Problem requirements ▸
Everything in the listing below needs restating exactly, apart from the pictures.

Provided records ▸
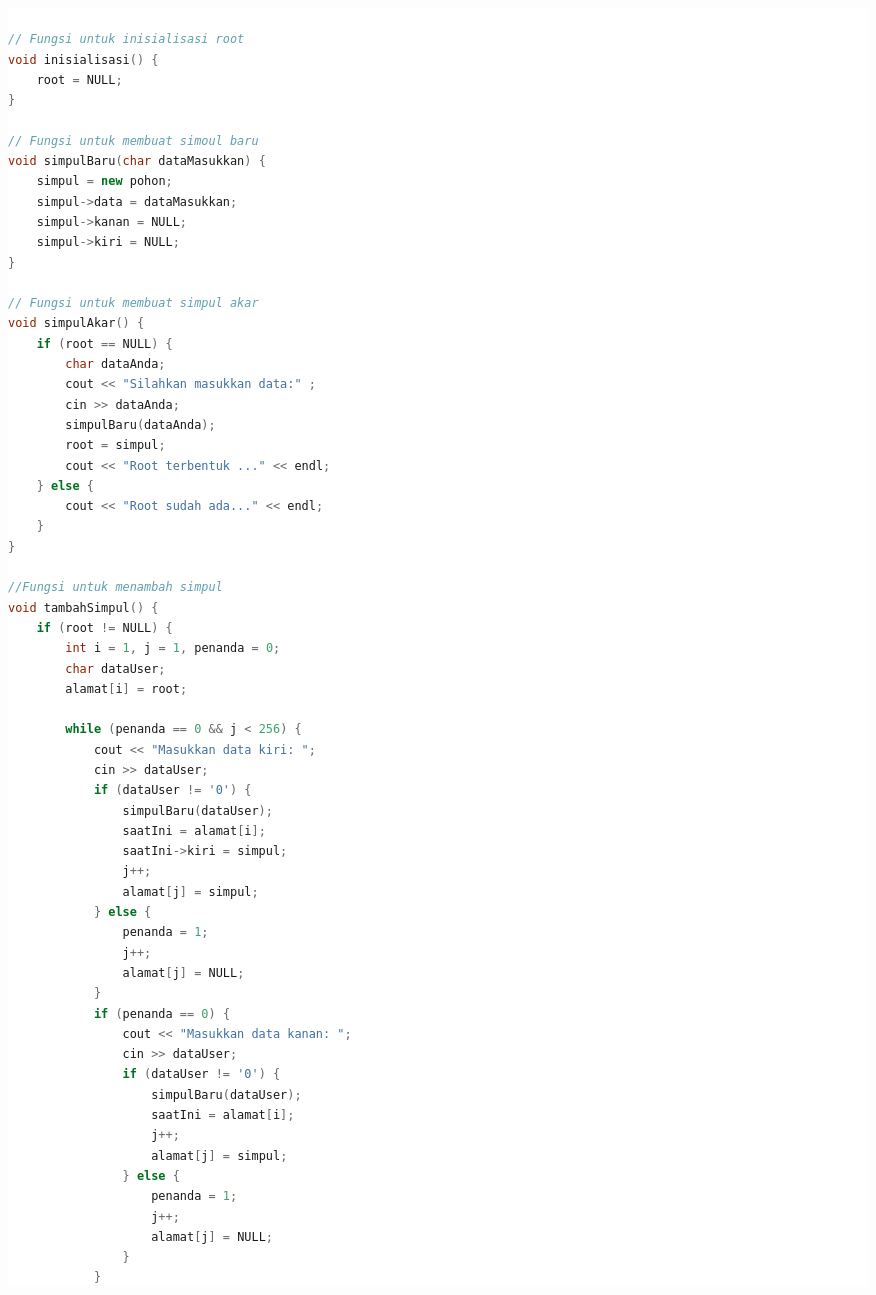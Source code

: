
 ```C++

// Fungsi untuk inisialisasi root
void inisialisasi() {
    root = NULL;
}

// Fungsi untuk membuat simoul baru
void simpulBaru(char dataMasukkan) {
    simpul = new pohon;
    simpul->data = dataMasukkan;
    simpul->kanan = NULL;
    simpul->kiri = NULL;
}

// Fungsi untuk membuat simpul akar
void simpulAkar() {
    if (root == NULL) {
        char dataAnda;
        cout << "Silahkan masukkan data:" ;
        cin >> dataAnda;
        simpulBaru(dataAnda);
        root = simpul;
        cout << "Root terbentuk ..." << endl;
    } else {
        cout << "Root sudah ada..." << endl;
    }
}

//Fungsi untuk menambah simpul
void tambahSimpul() {
    if (root != NULL) {
        int i = 1, j = 1, penanda = 0;
        char dataUser;
        alamat[i] = root;

        while (penanda == 0 && j < 256) {
            cout << "Masukkan data kiri: ";
            cin >> dataUser;
            if (dataUser != '0') {
                simpulBaru(dataUser);
                saatIni = alamat[i];
                saatIni->kiri = simpul;
                j++;
                alamat[j] = simpul;
            } else {
                penanda = 1;
                j++;
                alamat[j] = NULL;
            }
            if (penanda == 0) {
                cout << "Masukkan data kanan: ";
                cin >> dataUser;
                if (dataUser != '0') {
                    simpulBaru(dataUser);
                    saatIni = alamat[i];
                    j++;
                    alamat[j] = simpul;
                } else {
                    penanda = 1;
                    j++;
                    alamat[j] = NULL;
                }
            }
```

Response below ▸
Source code

:
 ```C++

// Fungsi untuk inisialisasi root
void inisialisasi() {
    root = NULL;
}

// Fungsi untuk membuat simoul baru
void simpulBaru(char dataMasukkan) {
    simpul = new pohon;
    simpul->data = dataMasukkan;
    simpul->kanan = NULL;
    simpul->kiri = NULL;
}

// Fungsi untuk membuat simpul akar
void simpulAkar() {
    if (root == NULL) {
        char dataAnda;
        cout << "Silahkan masukkan data:" ;
        cin >> dataAnda;
        simpulBaru(dataAnda);
        root = simpul;
        cout << "Root terbentuk ..." << endl;
    } else {
        cout << "Root sudah ada..." << endl;
    }
}

//Fungsi untuk menambah simpul
void tambahSimpul() {
    if (root != NULL) {
        int i = 1, j = 1, penanda = 0;
        char dataUser;
        alamat[i] = root;

        while (penanda == 0 && j < 256) {
            cout << "Masukkan data kiri: ";
            cin >> dataUser;
            if (dataUser != '0') {
                simpulBaru(dataUser);
                saatIni = alamat[i];
                saatIni->kiri = simpul;
                j++;
                alamat[j] = simpul;
            } else {
                penanda = 1;
                j++;
                alamat[j] = NULL;
            }
            if (penanda == 0) {
                cout << "Masukkan data kanan: ";
                cin >> dataUser;
                if (dataUser != '0') {
                    simpulBaru(dataUser);
                    saatIni = alamat[i];
                    j++;
                    alamat[j] = simpul;
                } else {
                    penanda = 1;
                    j++;
                    alamat[j] = NULL;
                }
            }
```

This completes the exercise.